Using black and white made the seeing blood softer for the sense and made the violence stylised. Bernard Herrmann, who composed the music for Psycho said ‘I felt I was able to complement the black and white photography of the film with black and white sound’. The music in the film consisted of only string instruments, which were usually used for romantic films not horror – so again Hitchcock was going against conventions again. The cords used in the film were 2 major and 1 minor to create discordance. The Psycho theme is repeated throughout the film with very little variation.
The music has a lack of completeness to it, the sounds aren’t harmonious and they are unsettling. Hitchcock made strong orders to the cinemas that showed his film that he didn’t want anybody entering to see the film after the film had started. This was abnormal for the time but it was because Hitchcock thought that if people entered the theatre late and did not see the star actress Janet Leigh, they would feel cheated, but after the first day theatre owners enjoyed the long lines of people waiting to see the film.
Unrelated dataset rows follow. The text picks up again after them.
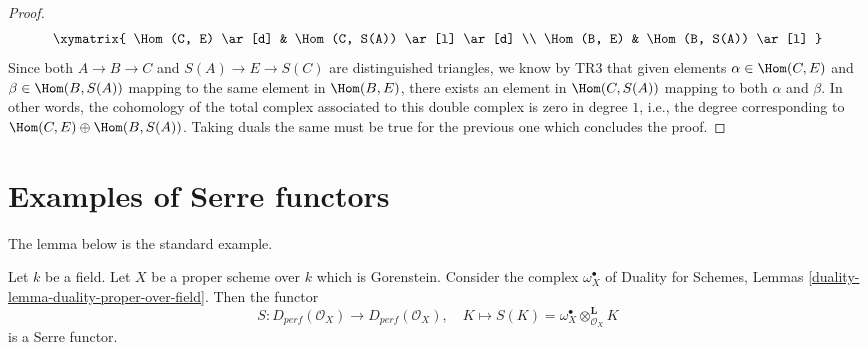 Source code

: \begin{proof}
$$
\xymatrix{
\Hom(C, E) \ar[d] &
\Hom(C, S(A)) \ar[l] \ar[d] \\
\Hom(B, E) &
\Hom(B, S(A)) \ar[l]
}
$$
Since both $A \to B \to C$ and $S(A) \to E \to S(C)$ are distinguished
triangles, we know by TR3 that given elements $\alpha \in \Hom(C, E)$
and $\beta \in \Hom(B, S(A))$ mapping to the same element in
$\Hom(B, E)$, there exists an element in $\Hom(C, S(A))$ mapping
to both $\alpha$ and $\beta$. In other words, the cohomology of
the total complex associated to this double complex is zero in degree
$1$, i.e., the degree corresponding to $\Hom(C, E) \oplus \Hom(B, S(A))$.
Taking duals the same must be true for the previous one which concludes
the proof.
\end{proof}






\section{Examples of Serre functors}
\label{section-examples-Serre-functors}

\noindent
The lemma below is the standard example.

\begin{lemma}
\label{lemma-Serre-functor-Gorenstein-proper}
Let $k$ be a field. Let $X$ be a proper scheme over $k$ which is Gorenstein.
Consider the complex $\omega_X^\bullet$ of
Duality for Schemes, Lemmas \ref{duality-lemma-duality-proper-over-field}.
Then the functor
$$
S : D_{perf}(\mathcal{O}_X) \longrightarrow D_{perf}(\mathcal{O}_X),\quad
K \longmapsto S(K) = \omega_X^\bullet \otimes_{\mathcal{O}_X}^\mathbf{L} K
$$
is a Serre functor.
\end{lemma}

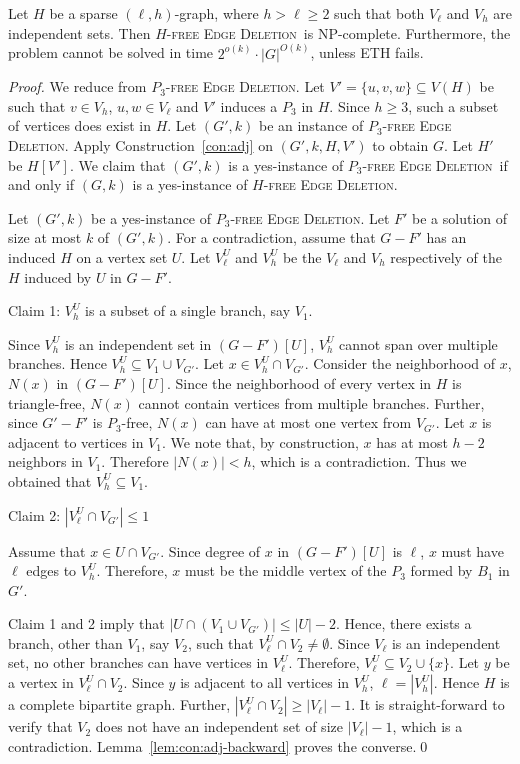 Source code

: \documentclass[envcountsame,envcountsect,10pt,oribibl]{llncs}
\newcommand{\pname}[1]{\textnormal{\textsc{#1}}}
\newcommand{\cclass}[1]{\textnormal{\textsf{#1}}}
\newcommand{\HED}{\pname{$H$-free Edge Deletion}}
\newcommand{\PTED}{\pname{$P_3$-free Edge Deletion}}
\newcommand{\NPC}{\cclass{NP-complete}}
\begin{document}
\begin{lemma}
  \label{lem:lhbipartite}
  Let $H$ be a sparse $(\ell,h)$-graph, where $h>\ell\geq 2$ such that both $V_{\ell}$ and $V_h$
  are independent sets.
  Then \HED\ is \NPC. Furthermore, the problem cannot be solved in time
  $2^{o(k)}\cdot |G|^{O(k)}$, unless ETH fails.
\end{lemma}
\begin{proof}
  We reduce from \PTED. Let $V'=\{u,v,w\}\subseteq V(H)$ be such that
  $v\in V_h$, $u,w\in V_{\ell}$ and $V'$ induces a $P_3$ in $H$.
  Since $h\geq 3$, such a subset of vertices does exist in $H$.
  Let $(G',k)$ be an instance of \PTED.
  Apply Construction~\ref{con:adj} on $(G',k,H,V')$
  to obtain $G$. Let $H'$ be $H[V']$. 
  We claim that $(G',k)$ is a yes-instance of \PTED\ if and only if 
  $(G,k)$ is a yes-instance of \HED.

  Let $(G',k)$ be a yes-instance of \PTED. Let $F'$ be a solution
  of size at most $k$ of $(G',k)$. For a contradiction, assume that
  $G-F'$ has an induced $H$ on a vertex set $U$. Let $V^U_{\ell}$ and
  $V^U_{h}$ be the $V_{\ell}$ and $V_h$ respectively of the $H$ induced by
  $U$ in $G-F'$.

  Claim 1: $V^U_{h}$ is a subset of a single branch, say $V_1$.

  Since $V^U_h$
  is an independent set in $(G-F')[U]$, 
  $V^U_{h}$ cannot span over multiple branches. Hence $V^U_{h}\subseteq V_1\cup V_{G'}$.
  Let $x\in V^U_h\cap V_{G'}$. Consider the neighborhood of $x$, $N(x)$ in $(G-F')[U]$.
  Since the neighborhood of every vertex in $H$ is triangle-free, $N(x)$ cannot 
  contain vertices from multiple branches. Further, since $G'-F'$ is $P_3$-free, 
  $N(x)$ can have at most one vertex from $V_{G'}$. Let $x$ is adjacent to vertices in $V_1$. 
  We note that, by construction, 
  $x$ has at most $h-2$ neighbors in $V_1$. Therefore $|N(x)|<h$, which is a contradiction.
  Thus we obtained that $V^U_h\subseteq V_1$.

  Claim 2: $|V^U_{\ell}\cap V_{G'}|\leq 1$

  Assume that $x\in U\cap V_{G'}$.
  Since degree of $x$ in $(G-F')[U]$ is $\ell$, $x$ must have $\ell$
  edges to $V^U_h$. Therefore, $x$ must be the middle vertex of the 
  $P_3$ formed by $B_1$ in $G'$. 

  Claim 1 and 2 imply that $|U\cap (V_1\cup V_{G'})| \leq |U|-2$. Hence,
  there exists a branch, other than
  $V_1$, say $V_2$, such that $V^U_{\ell}\cap V_2\neq \emptyset$. Since $V_{\ell}$ is an independent set,
  no other branches can have vertices in $V^U_{\ell}$. Therefore,
  $V^U_{\ell}\subseteq V_2\cup \{x\}$. Let $y$ be a vertex in $V^U_{\ell}\cap V_2$.
  Since $y$ is adjacent to all vertices in $V^U_{h}$, $\ell=|V^U_h|$.
  Hence $H$ is a complete bipartite graph. Further, $|V^U_{\ell}\cap V_2|\geq |V_{\ell}|-1$.
  It is straight-forward to verify that $V_2$ does not have an independent set of size 
  $|V_{\ell}|-1$, which is a contradiction.
  Lemma~\ref{lem:con:adj-backward} proves the converse.\qed
\end{proof}
\end{document}
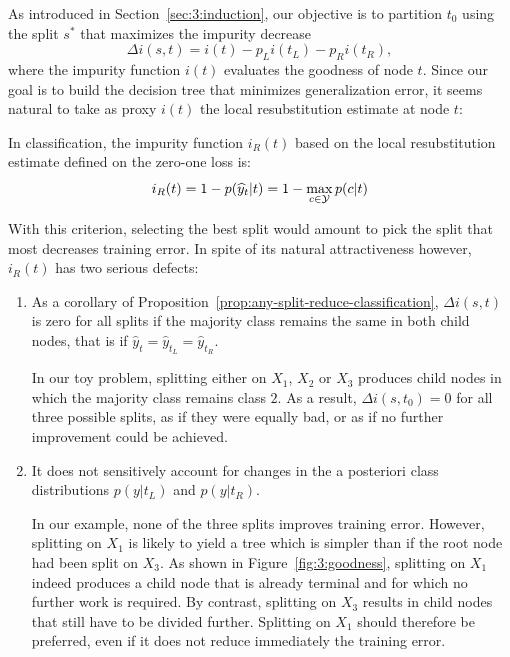 As introduced in Section~\ref{sec:3:induction}, our objective is to partition
$t_0$ using the split $s^*$ that maximizes the impurity decrease $$\Delta i(s,
t) = i(t) - p_L i(t_L) - p_R i(t_R),$$ where the impurity function $i(t)$
evaluates the goodness of node $t$. Since our goal is to build the decision
tree that minimizes generalization error, it seems natural to take as proxy
$i(t)$ the local resubstitution estimate at node $t$:
\begin{definition}
In classification, the impurity function $i_R(t)$ based on the local resubstitution estimate
defined on the zero-one loss is:
\begin{equation}\label{eqn:impurity:error}
i_R(t) = 1 - p(\widehat{y}_t|t) =  1 - \max_{c \in {\cal Y}} p(c|t)
\end{equation}
\end{definition}
With this criterion, selecting the best split would amount to pick the split that most
decreases training error. In spite of its natural attractiveness however,
$i_R(t)$ has two serious defects:
\begin{enumerate}
\item As a corollary of Proposition~\ref{prop:any-split-reduce-classification},
      $\Delta i(s, t)$ is zero for all splits if the majority class remains
      the same in both child nodes, that is if $\widehat{y}_t = \widehat{y}_{t_L} = \widehat{y}_{t_R}$.

      In our toy problem, splitting either on $X_1$, $X_2$ or $X_3$ produces
      child nodes in which the majority class remains class $2$. As a result,
      $\Delta i(s, t_0) = 0$ for all three possible splits, as if they were
      equally bad, or as if no further improvement could be achieved.

\item It does not sensitively account for changes in the a posteriori class
      distributions $p(y|t_L)$ and $p(y|t_R)$.

      In our example, none of the three splits improves training error. However,
      splitting on $X_1$ is likely to yield a tree which is simpler than if the
      root node had been split on $X_3$.  As shown in
      Figure~\ref{fig:3:goodness}, splitting on $X_1$ indeed produces a child
      node that is already terminal and for which no further work is required.
      By contrast, splitting on $X_3$ results in child nodes that still have to be
      divided further.  Splitting on $X_1$ should therefore be preferred, even
      if it does not reduce immediately the training error.
\end{enumerate}

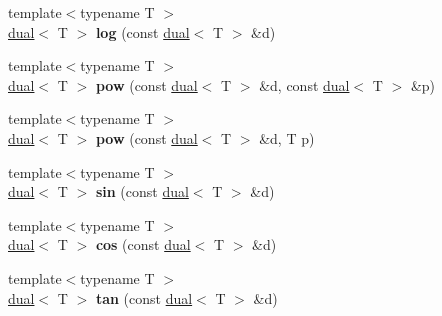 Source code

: \begin{DoxyCompactItemize}
\item 
\hypertarget{namespace_d_r_d_s_p_a6039dc69feffbf6e0dea9430d8e05d33}{{\footnotesize template$<$typename T $>$ }\\\hyperlink{struct_d_r_d_s_p_1_1dual}{dual}$<$ T $>$ {\bfseries log} (const \hyperlink{struct_d_r_d_s_p_1_1dual}{dual}$<$ T $>$ \&d)}\label{namespace_d_r_d_s_p_a6039dc69feffbf6e0dea9430d8e05d33}

\item 
\hypertarget{namespace_d_r_d_s_p_ac4ae849223e1446bfbeb3b0da0c0ab2c}{{\footnotesize template$<$typename T $>$ }\\\hyperlink{struct_d_r_d_s_p_1_1dual}{dual}$<$ T $>$ {\bfseries pow} (const \hyperlink{struct_d_r_d_s_p_1_1dual}{dual}$<$ T $>$ \&d, const \hyperlink{struct_d_r_d_s_p_1_1dual}{dual}$<$ T $>$ \&p)}\label{namespace_d_r_d_s_p_ac4ae849223e1446bfbeb3b0da0c0ab2c}

\item 
\hypertarget{namespace_d_r_d_s_p_a0e9da5dabdf9cab3f150f189d93f93a6}{{\footnotesize template$<$typename T $>$ }\\\hyperlink{struct_d_r_d_s_p_1_1dual}{dual}$<$ T $>$ {\bfseries pow} (const \hyperlink{struct_d_r_d_s_p_1_1dual}{dual}$<$ T $>$ \&d, T p)}\label{namespace_d_r_d_s_p_a0e9da5dabdf9cab3f150f189d93f93a6}

\item 
\hypertarget{namespace_d_r_d_s_p_a1deafac738dc73b02a6f335b637b749c}{{\footnotesize template$<$typename T $>$ }\\\hyperlink{struct_d_r_d_s_p_1_1dual}{dual}$<$ T $>$ {\bfseries sin} (const \hyperlink{struct_d_r_d_s_p_1_1dual}{dual}$<$ T $>$ \&d)}\label{namespace_d_r_d_s_p_a1deafac738dc73b02a6f335b637b749c}

\item 
\hypertarget{namespace_d_r_d_s_p_a702ab33d935b31b3f89a9d22c225b76d}{{\footnotesize template$<$typename T $>$ }\\\hyperlink{struct_d_r_d_s_p_1_1dual}{dual}$<$ T $>$ {\bfseries cos} (const \hyperlink{struct_d_r_d_s_p_1_1dual}{dual}$<$ T $>$ \&d)}\label{namespace_d_r_d_s_p_a702ab33d935b31b3f89a9d22c225b76d}

\item 
\hypertarget{namespace_d_r_d_s_p_a903badd2bf2f5c2985dce04e9c520f2d}{{\footnotesize template$<$typename T $>$ }\\\hyperlink{struct_d_r_d_s_p_1_1dual}{dual}$<$ T $>$ {\bfseries tan} (const \hyperlink{struct_d_r_d_s_p_1_1dual}{dual}$<$ T $>$ \&d)}\label{namespace_d_r_d_s_p_a903badd2bf2f5c2985dce04e9c520f2d}


\end{DoxyCompactItemize}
One of the most symbolic scenes in this movie is the parlour scene where Norman, the owner of the motel that, Marion, played by Janet Leigh, goes to stay at. Norman invites her, the only person staying at the hotel to eat with him in his parlour behind his office. We see them together as he is showing her where to sit and is putting down his tray of food. Then as they both sit down and begin to talk we hear their conversation and watch them as a shot reverse shot, both of them separately. Marion is in the light with a modern lamp next to her which makes her look somehow angelic.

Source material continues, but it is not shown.